Malam ini aku mencoba
berbagai cara untuk menangis. Mulai dari menonton film menyayat hati, mengingat
kenangan kelam, hingga mengingat kematian. Sayang, air mataku seperti malu-malu
untuk berderai deras. Air mata suka gitu, ketika dibutuhkan mengalir, ia
seperti jual mahal. Tapi coba, ditinggalin kekasih, diselingkuhin pacar, atau hanya
gara-gara hal sepele lain, membuat air mata tumpah ruah? Ahhh sayang banget
kan.
Aku mencari sesuatu,
sedang aku tidak menemukan tanda-tandanya.
Di mana dia bersembunyi?
Malam ini pikiranku
terbang melayang tak karuan.
Bagaimana nanti jika aku
buta?
Bagaimana nanti begini,
bagaimana nanti jika begitu, dan banyak bagaimana
nanti yang lain yang berserakan dalam kepalaku.

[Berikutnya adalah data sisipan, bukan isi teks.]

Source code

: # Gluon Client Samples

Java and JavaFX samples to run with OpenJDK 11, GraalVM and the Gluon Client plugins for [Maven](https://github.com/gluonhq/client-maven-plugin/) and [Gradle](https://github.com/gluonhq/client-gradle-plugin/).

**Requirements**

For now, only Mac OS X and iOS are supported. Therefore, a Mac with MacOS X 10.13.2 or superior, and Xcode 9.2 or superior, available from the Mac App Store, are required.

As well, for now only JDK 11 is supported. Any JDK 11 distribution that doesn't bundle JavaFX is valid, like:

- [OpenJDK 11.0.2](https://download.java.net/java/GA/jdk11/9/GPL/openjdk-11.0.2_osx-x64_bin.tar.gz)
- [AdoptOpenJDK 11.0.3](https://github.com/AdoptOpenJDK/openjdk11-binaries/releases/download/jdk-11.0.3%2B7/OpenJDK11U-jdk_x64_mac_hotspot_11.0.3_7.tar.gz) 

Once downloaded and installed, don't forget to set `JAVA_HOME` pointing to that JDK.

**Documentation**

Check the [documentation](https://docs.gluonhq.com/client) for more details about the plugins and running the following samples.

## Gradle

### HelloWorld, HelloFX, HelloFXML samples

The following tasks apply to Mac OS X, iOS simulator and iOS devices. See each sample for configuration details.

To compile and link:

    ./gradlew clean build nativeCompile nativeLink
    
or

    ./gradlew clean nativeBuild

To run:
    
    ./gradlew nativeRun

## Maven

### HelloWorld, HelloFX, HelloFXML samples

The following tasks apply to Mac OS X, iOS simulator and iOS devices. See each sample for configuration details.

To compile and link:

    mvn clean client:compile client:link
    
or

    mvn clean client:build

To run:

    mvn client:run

Akhirnya aku memilih terlelap
Berharap esok pagi kan kudapati
mentari cerah
Beberapa hari yang lalu,
aku mengambil Kelapa Muda atau akrab disebut Dogan di pohonnya yang tidak
terlalu tinggi di belakang rumah nenek. Tidak sengaja, ada partikel yang masuk
ke dalam mataku. Setelah beberapa hari, aku merasakan mataku perih. Aku ingin
menangis berharap partikel terdorong keluar dari mataku.
Sontak, aku merasa betapa
aku belum bersyukur atas nikmat Allah yang tidak terhitung tiap detiknya. Kalo dipikir-pikir,
entah berapa kali aku mengeluh, “Yahhh, mati lampu…”, “Aidemmm, ngantuk”, dan
macam-macam keluhan lain yang secara sadar atau tidak. Dengan mata, sudah jelas
Allah tunjukkan ke mana arah yang harus dituju, bukan?